◆ Aim of the task
Only the lines that hold "vsix" should be in the answer, each copied from the data below.

Source texts of formatted documents
----

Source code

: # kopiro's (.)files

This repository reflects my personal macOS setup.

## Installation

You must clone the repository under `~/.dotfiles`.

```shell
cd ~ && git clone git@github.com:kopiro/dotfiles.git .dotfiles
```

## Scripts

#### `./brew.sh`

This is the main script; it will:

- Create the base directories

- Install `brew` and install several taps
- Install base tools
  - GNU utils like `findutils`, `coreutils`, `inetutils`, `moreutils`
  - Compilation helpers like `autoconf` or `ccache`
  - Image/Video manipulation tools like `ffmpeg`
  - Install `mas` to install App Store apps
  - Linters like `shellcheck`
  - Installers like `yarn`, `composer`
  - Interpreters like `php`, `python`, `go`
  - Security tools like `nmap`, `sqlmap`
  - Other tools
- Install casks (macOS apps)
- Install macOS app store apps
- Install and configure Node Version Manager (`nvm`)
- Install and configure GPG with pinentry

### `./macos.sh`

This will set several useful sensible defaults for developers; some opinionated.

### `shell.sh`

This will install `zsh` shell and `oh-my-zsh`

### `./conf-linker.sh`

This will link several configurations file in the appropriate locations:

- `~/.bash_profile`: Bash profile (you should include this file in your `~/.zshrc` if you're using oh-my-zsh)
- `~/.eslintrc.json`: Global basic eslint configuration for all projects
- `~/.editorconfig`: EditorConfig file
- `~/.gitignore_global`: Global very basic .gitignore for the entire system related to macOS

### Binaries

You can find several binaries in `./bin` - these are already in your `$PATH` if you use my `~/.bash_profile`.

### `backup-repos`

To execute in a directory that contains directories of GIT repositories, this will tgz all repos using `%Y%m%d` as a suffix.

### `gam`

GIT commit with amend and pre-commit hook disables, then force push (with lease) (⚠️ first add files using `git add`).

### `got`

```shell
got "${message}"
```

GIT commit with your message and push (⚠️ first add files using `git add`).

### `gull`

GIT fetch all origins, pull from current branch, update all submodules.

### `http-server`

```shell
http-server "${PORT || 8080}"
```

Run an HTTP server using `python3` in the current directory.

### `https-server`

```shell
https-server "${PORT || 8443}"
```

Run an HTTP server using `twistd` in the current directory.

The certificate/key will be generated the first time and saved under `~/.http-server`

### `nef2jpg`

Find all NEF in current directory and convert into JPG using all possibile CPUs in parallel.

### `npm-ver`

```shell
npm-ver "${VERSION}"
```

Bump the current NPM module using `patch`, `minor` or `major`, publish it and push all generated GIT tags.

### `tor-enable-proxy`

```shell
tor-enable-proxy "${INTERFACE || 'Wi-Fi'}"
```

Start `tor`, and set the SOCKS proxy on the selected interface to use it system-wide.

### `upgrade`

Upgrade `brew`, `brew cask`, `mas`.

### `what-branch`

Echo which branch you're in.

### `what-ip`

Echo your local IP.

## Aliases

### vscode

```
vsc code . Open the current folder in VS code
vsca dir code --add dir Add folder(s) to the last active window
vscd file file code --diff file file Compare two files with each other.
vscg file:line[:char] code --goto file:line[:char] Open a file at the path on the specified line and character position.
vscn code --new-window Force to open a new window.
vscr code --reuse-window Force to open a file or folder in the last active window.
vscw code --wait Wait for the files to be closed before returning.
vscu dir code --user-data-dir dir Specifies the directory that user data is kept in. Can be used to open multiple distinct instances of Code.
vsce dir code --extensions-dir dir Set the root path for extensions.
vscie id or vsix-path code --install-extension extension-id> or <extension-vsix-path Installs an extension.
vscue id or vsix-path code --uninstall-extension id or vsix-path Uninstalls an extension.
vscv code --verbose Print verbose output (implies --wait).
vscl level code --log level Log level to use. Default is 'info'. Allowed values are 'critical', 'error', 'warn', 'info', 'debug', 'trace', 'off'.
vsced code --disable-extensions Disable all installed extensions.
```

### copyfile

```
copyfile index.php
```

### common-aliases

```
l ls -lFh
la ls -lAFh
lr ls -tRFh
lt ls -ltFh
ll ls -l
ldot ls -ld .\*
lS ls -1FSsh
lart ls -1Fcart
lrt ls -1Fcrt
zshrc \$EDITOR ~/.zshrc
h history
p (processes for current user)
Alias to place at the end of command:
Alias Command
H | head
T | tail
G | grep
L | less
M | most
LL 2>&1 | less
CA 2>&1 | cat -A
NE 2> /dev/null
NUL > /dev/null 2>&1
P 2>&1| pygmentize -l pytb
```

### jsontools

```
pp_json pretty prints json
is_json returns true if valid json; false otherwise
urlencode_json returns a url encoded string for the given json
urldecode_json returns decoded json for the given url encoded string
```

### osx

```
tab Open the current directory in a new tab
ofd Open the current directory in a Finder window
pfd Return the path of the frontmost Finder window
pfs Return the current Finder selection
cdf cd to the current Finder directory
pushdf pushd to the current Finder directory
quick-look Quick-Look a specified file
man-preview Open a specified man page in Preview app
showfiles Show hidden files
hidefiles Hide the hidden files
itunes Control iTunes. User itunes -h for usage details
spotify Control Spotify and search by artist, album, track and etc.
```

----

◆ Response area
vscie id or vsix-path code --install-extension extension-id> or <extension-vsix-path Installs an extension.
vscue id or vsix-path code --uninstall-extension id or vsix-path Uninstalls an extension.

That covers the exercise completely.